Antiviral prevention strategies for control of newly emerging or reemerged influenza virus strains of pandemic potential are of utmost importance. Whilst intense efforts are being made to meet the urgent need for a universal vaccine eliciting long-term immunity, passive immunoprophylaxis would have benefits of immediate short-term protection, especially of benefit to the elderly and very young ones, who have poorer antibody responses to vaccination. Control of influenza with antiviral drugs lowers the risk of complications [96] but drug resistance can develop, with adamantanes no longer recommended for use [20]. Furthermore, cost-effective management in low resource settings is problematic in many endemic regions, especially in South East Asia. Broad-spectrum immunoprophylaxis holds future promise as an effective control measure for influenza.
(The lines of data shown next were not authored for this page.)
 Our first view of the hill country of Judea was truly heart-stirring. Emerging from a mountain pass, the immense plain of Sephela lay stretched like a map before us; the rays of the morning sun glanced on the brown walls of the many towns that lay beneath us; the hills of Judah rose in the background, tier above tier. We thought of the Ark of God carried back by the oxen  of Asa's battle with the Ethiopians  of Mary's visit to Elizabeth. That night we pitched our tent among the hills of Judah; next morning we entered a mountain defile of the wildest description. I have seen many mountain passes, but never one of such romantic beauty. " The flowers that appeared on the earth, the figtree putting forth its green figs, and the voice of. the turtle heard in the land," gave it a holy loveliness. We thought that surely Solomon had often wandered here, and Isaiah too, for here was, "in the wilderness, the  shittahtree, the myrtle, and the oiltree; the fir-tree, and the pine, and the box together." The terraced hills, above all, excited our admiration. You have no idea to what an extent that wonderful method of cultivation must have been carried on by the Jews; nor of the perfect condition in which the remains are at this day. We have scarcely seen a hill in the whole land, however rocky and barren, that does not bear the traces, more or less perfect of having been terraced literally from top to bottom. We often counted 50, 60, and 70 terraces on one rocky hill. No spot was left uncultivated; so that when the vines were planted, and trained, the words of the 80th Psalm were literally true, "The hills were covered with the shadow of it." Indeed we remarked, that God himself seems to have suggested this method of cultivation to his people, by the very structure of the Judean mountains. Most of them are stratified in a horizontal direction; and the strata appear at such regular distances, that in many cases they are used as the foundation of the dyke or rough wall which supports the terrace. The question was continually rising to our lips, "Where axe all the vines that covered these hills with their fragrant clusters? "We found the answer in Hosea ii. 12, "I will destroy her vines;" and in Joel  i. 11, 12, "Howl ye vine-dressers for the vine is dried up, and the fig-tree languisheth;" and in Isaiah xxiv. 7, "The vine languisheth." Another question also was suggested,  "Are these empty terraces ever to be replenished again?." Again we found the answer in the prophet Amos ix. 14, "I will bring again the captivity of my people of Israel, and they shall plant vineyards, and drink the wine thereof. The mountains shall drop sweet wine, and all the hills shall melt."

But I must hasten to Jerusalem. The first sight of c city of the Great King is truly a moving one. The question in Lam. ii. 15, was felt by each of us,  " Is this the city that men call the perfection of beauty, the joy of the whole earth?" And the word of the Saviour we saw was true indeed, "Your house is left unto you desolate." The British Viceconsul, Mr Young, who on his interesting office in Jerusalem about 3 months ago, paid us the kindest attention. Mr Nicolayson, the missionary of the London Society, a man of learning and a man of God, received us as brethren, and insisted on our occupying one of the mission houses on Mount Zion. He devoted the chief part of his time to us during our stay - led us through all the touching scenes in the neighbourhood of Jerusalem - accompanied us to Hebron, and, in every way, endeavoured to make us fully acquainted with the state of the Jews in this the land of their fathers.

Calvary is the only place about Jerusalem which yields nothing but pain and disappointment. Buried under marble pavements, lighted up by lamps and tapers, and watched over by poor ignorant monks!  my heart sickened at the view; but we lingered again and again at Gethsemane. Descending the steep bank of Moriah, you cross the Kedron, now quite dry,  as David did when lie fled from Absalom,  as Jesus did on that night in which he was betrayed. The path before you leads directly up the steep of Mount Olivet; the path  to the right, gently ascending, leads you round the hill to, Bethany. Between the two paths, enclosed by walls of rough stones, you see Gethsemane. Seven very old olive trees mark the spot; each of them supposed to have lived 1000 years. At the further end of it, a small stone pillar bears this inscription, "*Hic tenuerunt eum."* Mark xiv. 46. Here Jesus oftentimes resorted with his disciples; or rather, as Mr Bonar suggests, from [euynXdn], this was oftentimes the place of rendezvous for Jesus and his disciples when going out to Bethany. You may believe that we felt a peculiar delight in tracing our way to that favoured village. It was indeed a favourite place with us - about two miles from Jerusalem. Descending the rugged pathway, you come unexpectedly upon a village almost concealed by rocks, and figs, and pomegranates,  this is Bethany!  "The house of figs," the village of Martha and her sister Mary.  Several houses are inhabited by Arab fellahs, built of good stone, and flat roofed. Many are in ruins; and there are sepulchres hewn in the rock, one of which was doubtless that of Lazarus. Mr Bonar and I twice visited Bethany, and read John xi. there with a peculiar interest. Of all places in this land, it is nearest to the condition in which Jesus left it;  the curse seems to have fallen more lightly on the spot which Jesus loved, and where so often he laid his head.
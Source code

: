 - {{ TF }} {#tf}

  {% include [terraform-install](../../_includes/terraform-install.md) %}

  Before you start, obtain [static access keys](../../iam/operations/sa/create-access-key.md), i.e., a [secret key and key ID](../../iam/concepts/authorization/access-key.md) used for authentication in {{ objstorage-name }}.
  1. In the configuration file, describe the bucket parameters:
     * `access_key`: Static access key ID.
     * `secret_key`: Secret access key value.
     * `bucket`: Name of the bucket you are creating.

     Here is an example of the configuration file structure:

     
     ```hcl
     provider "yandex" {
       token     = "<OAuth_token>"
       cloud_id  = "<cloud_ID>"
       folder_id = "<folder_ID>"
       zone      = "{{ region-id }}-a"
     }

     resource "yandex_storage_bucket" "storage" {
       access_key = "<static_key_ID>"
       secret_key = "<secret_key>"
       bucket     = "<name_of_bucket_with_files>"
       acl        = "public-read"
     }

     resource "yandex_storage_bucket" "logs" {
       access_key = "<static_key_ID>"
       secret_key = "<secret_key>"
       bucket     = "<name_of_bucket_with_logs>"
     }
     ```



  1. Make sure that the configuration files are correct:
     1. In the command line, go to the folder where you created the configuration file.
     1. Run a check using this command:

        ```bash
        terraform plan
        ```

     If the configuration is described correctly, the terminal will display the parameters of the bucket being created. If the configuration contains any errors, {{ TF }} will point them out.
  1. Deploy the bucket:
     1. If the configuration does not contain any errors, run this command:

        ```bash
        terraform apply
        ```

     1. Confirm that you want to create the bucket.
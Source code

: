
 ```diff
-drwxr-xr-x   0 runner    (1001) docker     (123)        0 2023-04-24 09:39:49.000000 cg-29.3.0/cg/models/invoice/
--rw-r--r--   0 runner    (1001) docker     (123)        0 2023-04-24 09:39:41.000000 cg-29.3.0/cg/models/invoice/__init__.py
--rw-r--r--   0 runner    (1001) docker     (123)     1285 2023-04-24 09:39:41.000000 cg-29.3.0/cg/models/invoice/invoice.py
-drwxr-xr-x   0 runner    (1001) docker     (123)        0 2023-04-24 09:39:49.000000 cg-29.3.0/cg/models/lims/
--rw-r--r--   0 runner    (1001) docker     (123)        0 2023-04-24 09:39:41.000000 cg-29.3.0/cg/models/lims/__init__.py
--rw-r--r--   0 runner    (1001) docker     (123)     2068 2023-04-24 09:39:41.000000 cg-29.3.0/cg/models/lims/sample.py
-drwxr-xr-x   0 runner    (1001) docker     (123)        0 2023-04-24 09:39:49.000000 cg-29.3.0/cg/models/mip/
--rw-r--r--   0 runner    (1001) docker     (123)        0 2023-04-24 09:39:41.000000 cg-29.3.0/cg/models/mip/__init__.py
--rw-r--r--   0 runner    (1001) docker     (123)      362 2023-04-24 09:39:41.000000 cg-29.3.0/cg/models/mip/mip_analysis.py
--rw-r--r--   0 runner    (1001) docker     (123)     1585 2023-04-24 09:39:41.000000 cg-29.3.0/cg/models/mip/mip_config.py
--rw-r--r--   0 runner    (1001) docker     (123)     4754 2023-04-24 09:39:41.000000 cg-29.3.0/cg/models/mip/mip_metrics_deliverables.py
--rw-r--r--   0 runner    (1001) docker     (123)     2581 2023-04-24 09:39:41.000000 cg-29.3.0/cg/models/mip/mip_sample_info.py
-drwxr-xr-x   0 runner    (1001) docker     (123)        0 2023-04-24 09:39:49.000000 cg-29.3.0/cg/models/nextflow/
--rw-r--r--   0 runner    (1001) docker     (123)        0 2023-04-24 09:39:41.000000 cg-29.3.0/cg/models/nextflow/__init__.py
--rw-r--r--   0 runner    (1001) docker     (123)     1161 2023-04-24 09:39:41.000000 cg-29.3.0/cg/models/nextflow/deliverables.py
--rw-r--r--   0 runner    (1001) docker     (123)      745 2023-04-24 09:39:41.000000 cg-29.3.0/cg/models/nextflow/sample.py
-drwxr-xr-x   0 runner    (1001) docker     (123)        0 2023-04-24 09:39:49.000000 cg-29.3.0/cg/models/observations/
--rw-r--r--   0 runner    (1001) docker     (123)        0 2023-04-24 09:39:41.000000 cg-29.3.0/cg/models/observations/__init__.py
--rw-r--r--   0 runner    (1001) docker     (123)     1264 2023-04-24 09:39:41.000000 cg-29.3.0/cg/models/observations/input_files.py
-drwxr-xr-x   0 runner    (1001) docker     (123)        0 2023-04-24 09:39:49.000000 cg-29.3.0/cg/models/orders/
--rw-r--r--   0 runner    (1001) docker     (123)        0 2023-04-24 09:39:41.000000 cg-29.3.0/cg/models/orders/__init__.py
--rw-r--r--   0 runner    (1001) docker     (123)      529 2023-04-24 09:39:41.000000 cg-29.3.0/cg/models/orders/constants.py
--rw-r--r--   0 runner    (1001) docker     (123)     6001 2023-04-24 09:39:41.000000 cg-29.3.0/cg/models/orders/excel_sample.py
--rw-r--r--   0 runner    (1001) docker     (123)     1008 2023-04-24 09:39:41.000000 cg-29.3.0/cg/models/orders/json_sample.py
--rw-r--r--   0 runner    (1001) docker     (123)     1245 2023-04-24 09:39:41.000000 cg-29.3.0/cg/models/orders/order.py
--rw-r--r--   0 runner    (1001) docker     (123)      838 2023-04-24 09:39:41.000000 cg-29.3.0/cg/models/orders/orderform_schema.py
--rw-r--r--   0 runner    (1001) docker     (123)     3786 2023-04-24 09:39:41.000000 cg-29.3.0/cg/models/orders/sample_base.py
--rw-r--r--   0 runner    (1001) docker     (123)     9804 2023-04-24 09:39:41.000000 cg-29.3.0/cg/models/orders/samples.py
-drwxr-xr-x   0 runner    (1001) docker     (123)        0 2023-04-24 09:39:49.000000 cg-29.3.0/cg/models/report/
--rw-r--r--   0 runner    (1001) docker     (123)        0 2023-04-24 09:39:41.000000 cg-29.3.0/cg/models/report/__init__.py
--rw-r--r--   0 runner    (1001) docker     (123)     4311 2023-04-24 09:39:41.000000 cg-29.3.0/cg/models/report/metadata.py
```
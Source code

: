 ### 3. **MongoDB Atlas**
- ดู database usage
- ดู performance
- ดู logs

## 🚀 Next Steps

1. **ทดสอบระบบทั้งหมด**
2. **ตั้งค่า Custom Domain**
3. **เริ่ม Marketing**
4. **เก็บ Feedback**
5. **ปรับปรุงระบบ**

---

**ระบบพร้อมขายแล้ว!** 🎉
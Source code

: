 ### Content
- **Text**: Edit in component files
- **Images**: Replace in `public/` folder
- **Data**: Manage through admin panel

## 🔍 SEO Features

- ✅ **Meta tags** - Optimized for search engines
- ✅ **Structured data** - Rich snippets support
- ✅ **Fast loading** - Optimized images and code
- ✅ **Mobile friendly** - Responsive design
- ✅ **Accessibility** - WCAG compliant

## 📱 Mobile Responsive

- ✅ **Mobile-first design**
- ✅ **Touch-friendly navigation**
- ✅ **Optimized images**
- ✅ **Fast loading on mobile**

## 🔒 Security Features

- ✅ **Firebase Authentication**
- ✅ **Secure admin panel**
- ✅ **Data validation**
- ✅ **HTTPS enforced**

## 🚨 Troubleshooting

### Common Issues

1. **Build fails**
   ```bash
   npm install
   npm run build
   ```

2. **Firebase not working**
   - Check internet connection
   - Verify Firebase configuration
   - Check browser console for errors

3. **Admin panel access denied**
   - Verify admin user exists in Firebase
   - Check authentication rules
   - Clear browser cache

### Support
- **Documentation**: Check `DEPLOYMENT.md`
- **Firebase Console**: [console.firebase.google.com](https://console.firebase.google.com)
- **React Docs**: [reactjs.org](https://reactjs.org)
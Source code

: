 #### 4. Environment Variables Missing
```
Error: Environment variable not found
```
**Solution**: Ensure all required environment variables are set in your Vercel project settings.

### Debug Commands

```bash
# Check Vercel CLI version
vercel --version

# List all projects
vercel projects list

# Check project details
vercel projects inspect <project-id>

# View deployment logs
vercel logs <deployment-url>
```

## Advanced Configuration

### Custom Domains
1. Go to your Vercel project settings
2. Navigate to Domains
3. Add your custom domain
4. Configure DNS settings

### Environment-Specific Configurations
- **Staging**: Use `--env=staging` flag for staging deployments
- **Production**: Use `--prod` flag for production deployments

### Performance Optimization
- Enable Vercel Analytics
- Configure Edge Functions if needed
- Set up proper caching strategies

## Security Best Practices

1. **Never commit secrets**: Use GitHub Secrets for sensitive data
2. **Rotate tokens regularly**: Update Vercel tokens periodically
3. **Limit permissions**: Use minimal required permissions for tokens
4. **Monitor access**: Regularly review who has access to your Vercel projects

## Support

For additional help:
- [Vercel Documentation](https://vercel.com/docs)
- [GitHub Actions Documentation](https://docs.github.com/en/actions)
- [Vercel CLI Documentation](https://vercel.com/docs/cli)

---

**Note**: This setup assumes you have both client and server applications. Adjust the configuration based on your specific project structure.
Preparation of broadly neutralizing antibodies in naïve animal donors is potentially inexpensive and independent of host immune memory to influenza viruses, where dominant responses from HA-specific memory B cells are often induced by vaccination or natural infection, a phenomenon first described as original antigenic sin [97, 98]. In conclusion, serious concerns may be mitigated by passive immunoprophylaxis using broadly neutralizing antibodies that provide universal coverage against multiple influenza viruses, providing an interim control option for pandemic influenza.

Conflict of Interests

The authors declare that there are no conflict of interests.


The authors thank Philip Stumbles for insightful discussions.